How many lines in the listing below include the word "resilience"? Answer with the number and nothing else.

The data =>
BEGIN
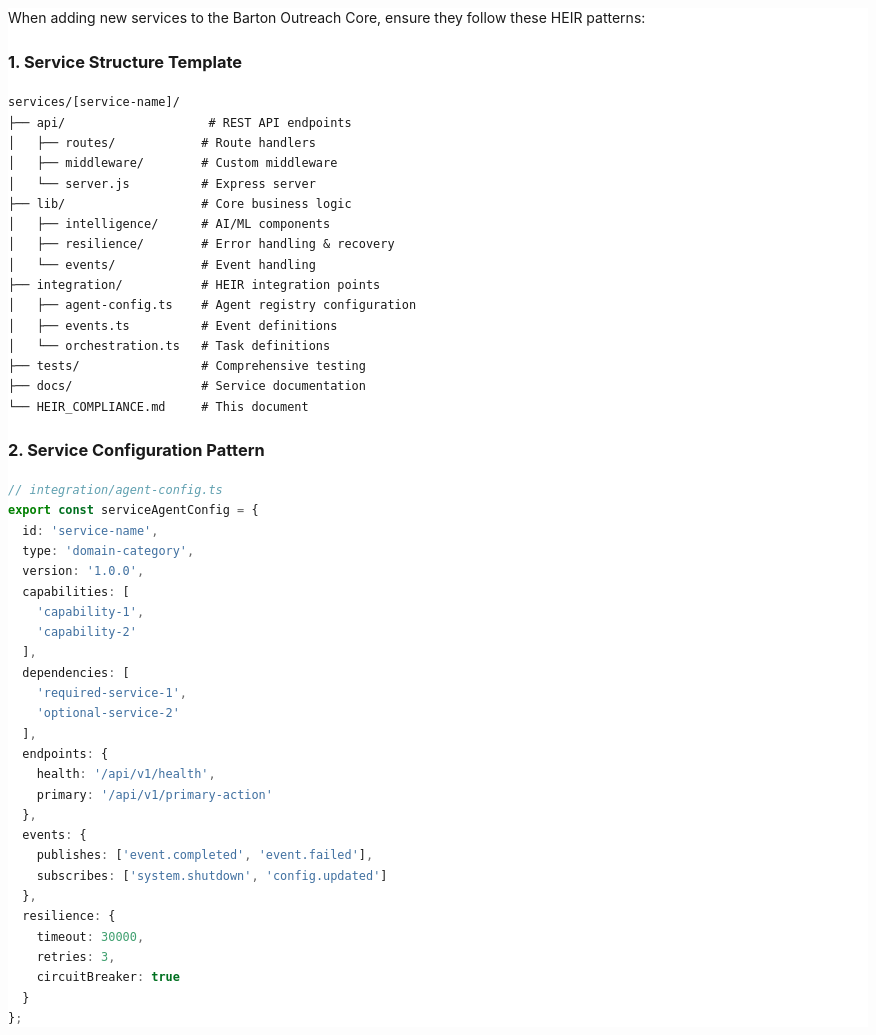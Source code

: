 When adding new services to the Barton Outreach Core, ensure they follow these HEIR patterns:

### 1. Service Structure Template
```
services/[service-name]/
├── api/                    # REST API endpoints
│   ├── routes/            # Route handlers
│   ├── middleware/        # Custom middleware
│   └── server.js          # Express server
├── lib/                   # Core business logic
│   ├── intelligence/      # AI/ML components
│   ├── resilience/        # Error handling & recovery
│   └── events/            # Event handling
├── integration/           # HEIR integration points
│   ├── agent-config.ts    # Agent registry configuration
│   ├── events.ts          # Event definitions
│   └── orchestration.ts   # Task definitions
├── tests/                 # Comprehensive testing
├── docs/                  # Service documentation
└── HEIR_COMPLIANCE.md     # This document
```

### 2. Service Configuration Pattern
```typescript
// integration/agent-config.ts
export const serviceAgentConfig = {
  id: 'service-name',
  type: 'domain-category',
  version: '1.0.0',
  capabilities: [
    'capability-1',
    'capability-2'
  ],
  dependencies: [
    'required-service-1',
    'optional-service-2'
  ],
  endpoints: {
    health: '/api/v1/health',
    primary: '/api/v1/primary-action'
  },
  events: {
    publishes: ['event.completed', 'event.failed'],
    subscribes: ['system.shutdown', 'config.updated']
  },
  resilience: {
    timeout: 30000,
    retries: 3,
    circuitBreaker: true
  }
};
```
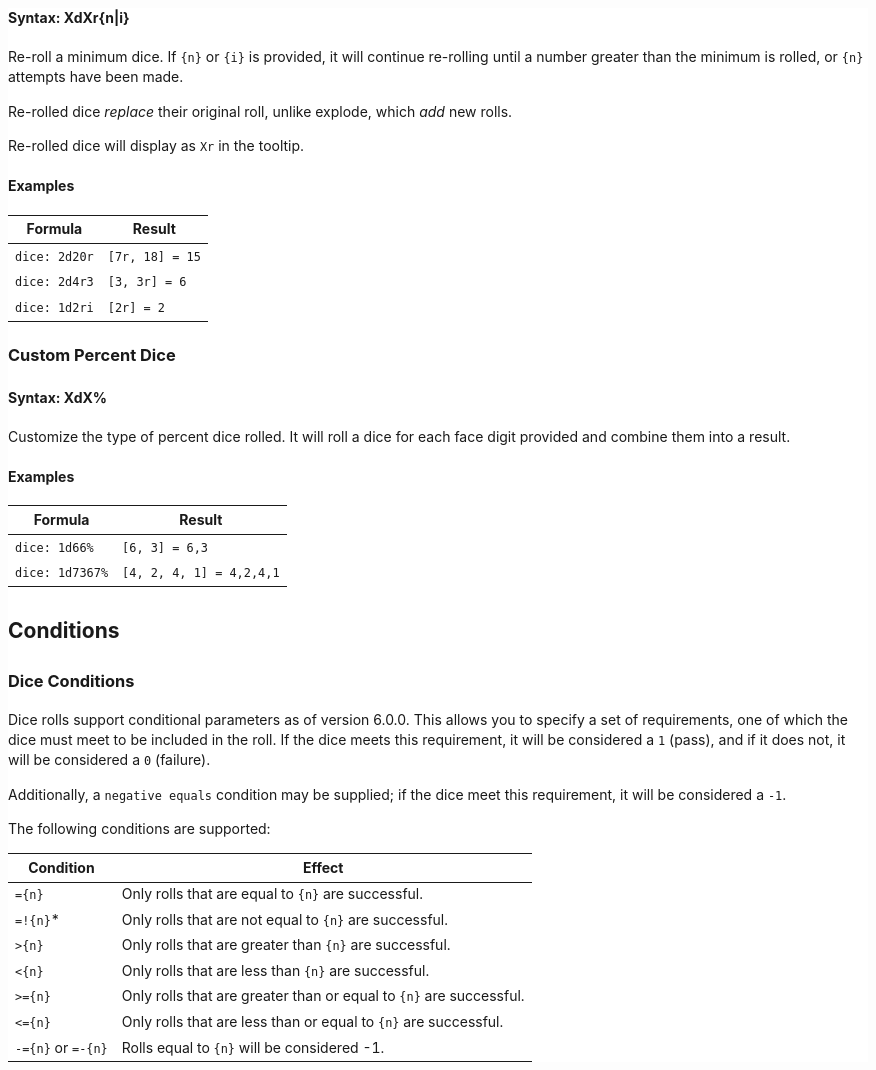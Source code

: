 #### Syntax: XdXr{n|i}

Re-roll a minimum dice. If `{n}` or `{i}` is provided, it will continue re-rolling until a number greater than the minimum is rolled, or `{n}` attempts have been made.

Re-rolled dice _replace_ their original roll, unlike explode, which _add_ new rolls.

Re-rolled dice will display as `Xr` in the tooltip.

#### Examples

| Formula       | Result          |
| ------------- | --------------- |
| `dice: 2d20r` | `[7r, 18] = 15` |
| `dice: 2d4r3` | `[3, 3r] = 6`   |
| `dice: 1d2ri` | `[2r] = 2`      |

### Custom Percent Dice

#### Syntax: XdX%

Customize the type of percent dice rolled. It will roll a dice for each face digit provided and combine them into a result.

#### Examples

| Formula         | Result                   |
| --------------- | ------------------------ |
| `dice: 1d66%`   | `[6, 3] = 6,3`           |
| `dice: 1d7367%` | `[4, 2, 4, 1] = 4,2,4,1` |

## Conditions

### Dice Conditions

Dice rolls support conditional parameters as of version 6.0.0. This allows you to specify a set of requirements, one of which the dice must meet to be included in the roll. If the dice meets this requirement, it will be considered a `1` (pass), and if it does not, it will be considered a `0` (failure).

Additionally, a `negative equals` condition may be supplied; if the dice meet this requirement, it will be considered a `-1`.

The following conditions are supported:

| Condition          | Effect                                                             |
| ------------------ | ------------------------------------------------------------------ |
| `={n}`             | Only rolls that are equal to `{n}` are successful.                 |
| `=!{n}`\*          | Only rolls that are not equal to `{n}` are successful.             |
| `>{n}`             | Only rolls that are greater than `{n}` are successful.             |
| `<{n}`             | Only rolls that are less than `{n}` are successful.                |
| `>={n}`            | Only rolls that are greater than or equal to `{n}` are successful. |
| `<={n}`            | Only rolls that are less than or equal to `{n}` are successful.    |
| `-={n}` or `=-{n}` | Rolls equal to `{n}` will be considered -1.                        |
END
Output below => 2